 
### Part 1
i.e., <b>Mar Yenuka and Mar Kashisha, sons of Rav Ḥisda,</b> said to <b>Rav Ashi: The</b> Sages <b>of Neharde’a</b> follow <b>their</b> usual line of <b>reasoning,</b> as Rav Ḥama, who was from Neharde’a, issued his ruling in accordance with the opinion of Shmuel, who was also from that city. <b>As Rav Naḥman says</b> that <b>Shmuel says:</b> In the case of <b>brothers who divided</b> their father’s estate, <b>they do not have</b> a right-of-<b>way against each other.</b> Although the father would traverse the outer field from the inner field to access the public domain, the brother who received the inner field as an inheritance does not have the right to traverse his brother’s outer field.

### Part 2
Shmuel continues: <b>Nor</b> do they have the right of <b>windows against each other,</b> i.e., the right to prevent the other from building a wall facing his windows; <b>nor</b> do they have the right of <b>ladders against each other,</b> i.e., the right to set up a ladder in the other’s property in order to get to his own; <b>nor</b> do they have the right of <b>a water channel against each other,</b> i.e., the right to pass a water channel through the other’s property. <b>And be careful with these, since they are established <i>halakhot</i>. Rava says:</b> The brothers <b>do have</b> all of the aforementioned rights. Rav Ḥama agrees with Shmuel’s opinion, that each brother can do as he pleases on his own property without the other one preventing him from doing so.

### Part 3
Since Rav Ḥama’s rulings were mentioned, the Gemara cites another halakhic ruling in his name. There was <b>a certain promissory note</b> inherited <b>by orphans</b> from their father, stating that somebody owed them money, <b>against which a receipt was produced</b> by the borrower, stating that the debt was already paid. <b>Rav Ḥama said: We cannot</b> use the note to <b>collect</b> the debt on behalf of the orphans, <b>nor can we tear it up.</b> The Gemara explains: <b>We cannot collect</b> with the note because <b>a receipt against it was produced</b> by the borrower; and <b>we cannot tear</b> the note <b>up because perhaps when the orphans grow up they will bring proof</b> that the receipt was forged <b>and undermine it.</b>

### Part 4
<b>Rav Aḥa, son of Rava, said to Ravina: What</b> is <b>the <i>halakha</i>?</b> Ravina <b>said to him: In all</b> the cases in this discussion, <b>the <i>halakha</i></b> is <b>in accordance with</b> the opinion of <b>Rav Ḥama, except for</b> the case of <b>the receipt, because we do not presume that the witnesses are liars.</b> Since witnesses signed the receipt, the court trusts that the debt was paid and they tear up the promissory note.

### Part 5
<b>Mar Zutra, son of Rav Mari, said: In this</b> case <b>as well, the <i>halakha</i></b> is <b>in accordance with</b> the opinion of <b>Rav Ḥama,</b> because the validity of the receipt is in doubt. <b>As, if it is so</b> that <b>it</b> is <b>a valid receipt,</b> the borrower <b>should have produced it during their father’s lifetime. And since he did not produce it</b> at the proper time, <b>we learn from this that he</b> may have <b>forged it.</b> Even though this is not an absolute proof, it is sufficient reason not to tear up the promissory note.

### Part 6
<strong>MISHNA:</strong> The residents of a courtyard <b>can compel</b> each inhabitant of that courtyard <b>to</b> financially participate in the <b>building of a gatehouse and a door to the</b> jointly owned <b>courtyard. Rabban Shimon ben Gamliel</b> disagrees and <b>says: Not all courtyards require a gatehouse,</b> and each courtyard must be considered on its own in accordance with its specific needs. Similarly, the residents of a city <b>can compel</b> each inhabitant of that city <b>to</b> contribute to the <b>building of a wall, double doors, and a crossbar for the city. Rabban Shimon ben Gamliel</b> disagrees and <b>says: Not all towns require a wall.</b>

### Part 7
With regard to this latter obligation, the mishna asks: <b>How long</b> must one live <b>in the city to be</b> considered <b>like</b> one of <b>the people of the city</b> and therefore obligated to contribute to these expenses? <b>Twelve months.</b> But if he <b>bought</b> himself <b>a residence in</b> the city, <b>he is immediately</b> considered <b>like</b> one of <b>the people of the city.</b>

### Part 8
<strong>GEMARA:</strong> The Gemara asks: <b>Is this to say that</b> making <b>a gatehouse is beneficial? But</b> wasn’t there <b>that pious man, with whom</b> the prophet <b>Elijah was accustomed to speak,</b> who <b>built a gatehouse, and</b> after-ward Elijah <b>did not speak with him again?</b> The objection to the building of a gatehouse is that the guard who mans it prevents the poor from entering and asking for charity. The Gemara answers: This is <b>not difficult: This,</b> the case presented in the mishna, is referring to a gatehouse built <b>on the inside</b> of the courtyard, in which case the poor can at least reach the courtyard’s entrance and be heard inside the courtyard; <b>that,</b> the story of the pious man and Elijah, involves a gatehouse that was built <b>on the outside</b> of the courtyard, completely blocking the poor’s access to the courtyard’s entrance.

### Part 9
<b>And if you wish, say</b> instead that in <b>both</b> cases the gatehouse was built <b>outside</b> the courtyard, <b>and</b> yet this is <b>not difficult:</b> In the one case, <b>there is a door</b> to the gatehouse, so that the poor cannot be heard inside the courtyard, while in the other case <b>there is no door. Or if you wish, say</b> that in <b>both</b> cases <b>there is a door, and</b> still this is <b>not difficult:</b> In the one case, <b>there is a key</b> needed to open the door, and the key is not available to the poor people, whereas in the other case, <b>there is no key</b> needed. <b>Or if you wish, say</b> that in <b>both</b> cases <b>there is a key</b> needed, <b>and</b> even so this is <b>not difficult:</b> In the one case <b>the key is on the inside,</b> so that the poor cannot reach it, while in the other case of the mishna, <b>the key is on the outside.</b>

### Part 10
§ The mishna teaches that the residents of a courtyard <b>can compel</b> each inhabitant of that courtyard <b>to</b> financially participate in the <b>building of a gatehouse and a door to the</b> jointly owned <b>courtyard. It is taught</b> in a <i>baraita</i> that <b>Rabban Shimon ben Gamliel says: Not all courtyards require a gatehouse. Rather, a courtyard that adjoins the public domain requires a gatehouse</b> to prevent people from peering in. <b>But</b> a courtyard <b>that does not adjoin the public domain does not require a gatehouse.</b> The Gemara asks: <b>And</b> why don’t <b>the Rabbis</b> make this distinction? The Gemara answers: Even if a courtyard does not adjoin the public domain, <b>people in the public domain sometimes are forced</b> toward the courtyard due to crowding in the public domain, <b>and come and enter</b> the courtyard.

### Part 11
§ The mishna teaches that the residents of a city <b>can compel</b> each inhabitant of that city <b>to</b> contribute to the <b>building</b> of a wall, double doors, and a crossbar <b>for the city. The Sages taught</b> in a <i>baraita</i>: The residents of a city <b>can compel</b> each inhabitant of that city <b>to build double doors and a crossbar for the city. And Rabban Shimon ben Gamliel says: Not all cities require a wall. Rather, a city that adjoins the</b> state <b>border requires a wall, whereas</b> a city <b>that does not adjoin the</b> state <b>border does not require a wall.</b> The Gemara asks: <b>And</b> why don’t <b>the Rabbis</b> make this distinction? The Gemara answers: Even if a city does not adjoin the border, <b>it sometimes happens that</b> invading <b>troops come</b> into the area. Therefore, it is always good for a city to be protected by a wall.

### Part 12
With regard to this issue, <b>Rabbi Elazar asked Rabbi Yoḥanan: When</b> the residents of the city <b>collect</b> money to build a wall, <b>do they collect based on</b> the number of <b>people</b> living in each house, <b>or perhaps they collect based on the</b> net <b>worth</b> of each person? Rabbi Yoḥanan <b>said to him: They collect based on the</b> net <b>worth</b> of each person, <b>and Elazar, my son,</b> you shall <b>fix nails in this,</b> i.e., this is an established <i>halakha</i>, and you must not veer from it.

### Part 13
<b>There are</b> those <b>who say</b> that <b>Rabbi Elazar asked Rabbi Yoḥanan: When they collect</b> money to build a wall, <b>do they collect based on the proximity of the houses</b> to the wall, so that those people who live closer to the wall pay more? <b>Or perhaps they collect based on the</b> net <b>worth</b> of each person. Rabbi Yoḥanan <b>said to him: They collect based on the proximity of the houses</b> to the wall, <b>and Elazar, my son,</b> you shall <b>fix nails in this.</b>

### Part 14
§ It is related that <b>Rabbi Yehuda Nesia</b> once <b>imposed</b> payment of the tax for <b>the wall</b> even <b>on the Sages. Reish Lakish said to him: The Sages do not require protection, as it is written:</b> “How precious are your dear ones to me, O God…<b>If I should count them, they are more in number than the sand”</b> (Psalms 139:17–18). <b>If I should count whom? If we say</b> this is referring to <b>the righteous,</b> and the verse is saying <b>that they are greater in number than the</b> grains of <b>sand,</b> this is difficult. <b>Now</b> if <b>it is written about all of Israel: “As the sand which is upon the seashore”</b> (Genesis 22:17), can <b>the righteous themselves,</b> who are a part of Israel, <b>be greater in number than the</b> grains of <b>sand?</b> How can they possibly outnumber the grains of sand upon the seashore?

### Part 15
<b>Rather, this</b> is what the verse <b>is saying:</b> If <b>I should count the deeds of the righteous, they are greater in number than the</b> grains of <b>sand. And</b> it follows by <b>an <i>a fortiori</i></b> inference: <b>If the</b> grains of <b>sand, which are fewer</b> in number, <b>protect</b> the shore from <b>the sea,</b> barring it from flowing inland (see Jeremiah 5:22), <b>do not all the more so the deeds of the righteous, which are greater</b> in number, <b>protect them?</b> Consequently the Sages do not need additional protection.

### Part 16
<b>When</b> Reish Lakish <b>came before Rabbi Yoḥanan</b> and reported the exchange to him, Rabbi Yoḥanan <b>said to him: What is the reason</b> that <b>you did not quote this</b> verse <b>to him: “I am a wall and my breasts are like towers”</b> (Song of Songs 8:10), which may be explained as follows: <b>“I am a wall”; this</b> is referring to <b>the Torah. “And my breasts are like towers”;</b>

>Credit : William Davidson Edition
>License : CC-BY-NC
-----
Determine how many lines in the listing above hold the string "Yoḥanan", then write only the number.

- Answer to this task
3